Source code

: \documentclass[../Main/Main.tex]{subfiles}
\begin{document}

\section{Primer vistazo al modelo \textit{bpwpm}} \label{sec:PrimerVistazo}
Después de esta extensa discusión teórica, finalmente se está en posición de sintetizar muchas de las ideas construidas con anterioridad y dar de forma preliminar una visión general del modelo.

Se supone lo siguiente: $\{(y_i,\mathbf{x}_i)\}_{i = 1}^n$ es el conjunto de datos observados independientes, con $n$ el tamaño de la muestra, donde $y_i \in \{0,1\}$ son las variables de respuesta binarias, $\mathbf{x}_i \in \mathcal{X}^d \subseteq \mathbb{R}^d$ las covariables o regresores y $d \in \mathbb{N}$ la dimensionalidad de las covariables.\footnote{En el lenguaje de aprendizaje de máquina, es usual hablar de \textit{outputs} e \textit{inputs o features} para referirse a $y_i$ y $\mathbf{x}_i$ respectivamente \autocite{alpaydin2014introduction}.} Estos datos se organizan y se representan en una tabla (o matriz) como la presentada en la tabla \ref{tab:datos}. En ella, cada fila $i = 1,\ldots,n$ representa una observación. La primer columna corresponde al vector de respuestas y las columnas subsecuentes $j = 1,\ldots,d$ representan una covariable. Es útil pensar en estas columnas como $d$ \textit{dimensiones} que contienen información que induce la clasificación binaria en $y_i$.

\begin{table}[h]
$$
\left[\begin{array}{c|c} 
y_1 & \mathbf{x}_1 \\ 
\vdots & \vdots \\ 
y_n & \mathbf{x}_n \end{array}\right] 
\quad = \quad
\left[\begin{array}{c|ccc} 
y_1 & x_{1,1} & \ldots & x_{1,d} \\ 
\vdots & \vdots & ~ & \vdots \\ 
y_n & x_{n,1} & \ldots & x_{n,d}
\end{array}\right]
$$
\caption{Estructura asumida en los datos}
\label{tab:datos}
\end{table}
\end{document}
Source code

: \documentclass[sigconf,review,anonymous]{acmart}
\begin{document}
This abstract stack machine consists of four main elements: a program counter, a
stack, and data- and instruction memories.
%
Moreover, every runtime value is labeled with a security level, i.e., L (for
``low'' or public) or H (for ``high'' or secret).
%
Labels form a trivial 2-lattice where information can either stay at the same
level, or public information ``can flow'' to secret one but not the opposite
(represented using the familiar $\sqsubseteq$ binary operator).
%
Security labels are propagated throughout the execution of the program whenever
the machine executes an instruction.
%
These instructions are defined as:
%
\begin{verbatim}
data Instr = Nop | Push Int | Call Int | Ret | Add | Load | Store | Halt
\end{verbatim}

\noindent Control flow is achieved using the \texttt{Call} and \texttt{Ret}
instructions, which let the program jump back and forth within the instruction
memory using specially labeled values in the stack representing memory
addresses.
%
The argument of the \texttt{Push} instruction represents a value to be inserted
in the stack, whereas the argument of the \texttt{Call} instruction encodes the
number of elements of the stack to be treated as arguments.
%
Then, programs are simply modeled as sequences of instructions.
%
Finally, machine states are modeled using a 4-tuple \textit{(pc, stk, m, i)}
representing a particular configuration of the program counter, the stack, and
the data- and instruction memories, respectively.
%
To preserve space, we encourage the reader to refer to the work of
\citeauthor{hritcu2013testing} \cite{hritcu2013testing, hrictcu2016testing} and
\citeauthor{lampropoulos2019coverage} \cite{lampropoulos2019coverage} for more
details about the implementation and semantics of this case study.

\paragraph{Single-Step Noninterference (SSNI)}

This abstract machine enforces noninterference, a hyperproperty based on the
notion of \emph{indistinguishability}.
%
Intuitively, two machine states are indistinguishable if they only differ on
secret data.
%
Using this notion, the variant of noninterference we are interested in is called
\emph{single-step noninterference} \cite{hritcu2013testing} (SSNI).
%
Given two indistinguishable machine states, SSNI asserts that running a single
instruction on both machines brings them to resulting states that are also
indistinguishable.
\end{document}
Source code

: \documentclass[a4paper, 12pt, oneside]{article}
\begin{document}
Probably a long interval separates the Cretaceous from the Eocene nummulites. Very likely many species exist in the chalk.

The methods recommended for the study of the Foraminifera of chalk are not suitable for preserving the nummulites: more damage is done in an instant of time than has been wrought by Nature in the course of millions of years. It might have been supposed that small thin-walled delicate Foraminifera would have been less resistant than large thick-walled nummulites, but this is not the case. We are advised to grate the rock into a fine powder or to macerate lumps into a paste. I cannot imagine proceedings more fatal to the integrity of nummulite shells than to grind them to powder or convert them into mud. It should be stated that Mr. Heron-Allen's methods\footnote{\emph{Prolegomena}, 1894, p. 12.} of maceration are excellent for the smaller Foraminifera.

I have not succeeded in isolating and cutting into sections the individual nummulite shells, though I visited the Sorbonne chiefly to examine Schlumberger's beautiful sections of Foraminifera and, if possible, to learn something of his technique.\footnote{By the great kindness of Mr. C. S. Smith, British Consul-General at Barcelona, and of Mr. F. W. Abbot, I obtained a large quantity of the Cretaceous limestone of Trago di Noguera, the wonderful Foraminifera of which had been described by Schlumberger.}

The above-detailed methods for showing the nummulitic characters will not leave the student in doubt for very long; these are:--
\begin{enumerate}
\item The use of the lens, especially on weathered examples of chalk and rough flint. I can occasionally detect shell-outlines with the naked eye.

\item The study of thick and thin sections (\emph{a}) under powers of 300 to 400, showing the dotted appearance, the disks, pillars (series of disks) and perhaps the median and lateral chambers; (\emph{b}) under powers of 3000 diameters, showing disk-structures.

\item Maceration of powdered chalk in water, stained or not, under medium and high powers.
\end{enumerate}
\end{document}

★ ★ ★

◆ **Task to carry out**:
From the data above, gather every line that includes the word "powers".

◆ **Result of the task**:
\item The study of thick and thin sections (\emph{a}) under powers of 300 to 400, showing the dotted appearance, the disks, pillars (series of disks) and perhaps the median and lateral chambers; (\emph{b}) under powers of 3000 diameters, showing disk-structures.
\item Maceration of powdered chalk in water, stained or not, under medium and high powers.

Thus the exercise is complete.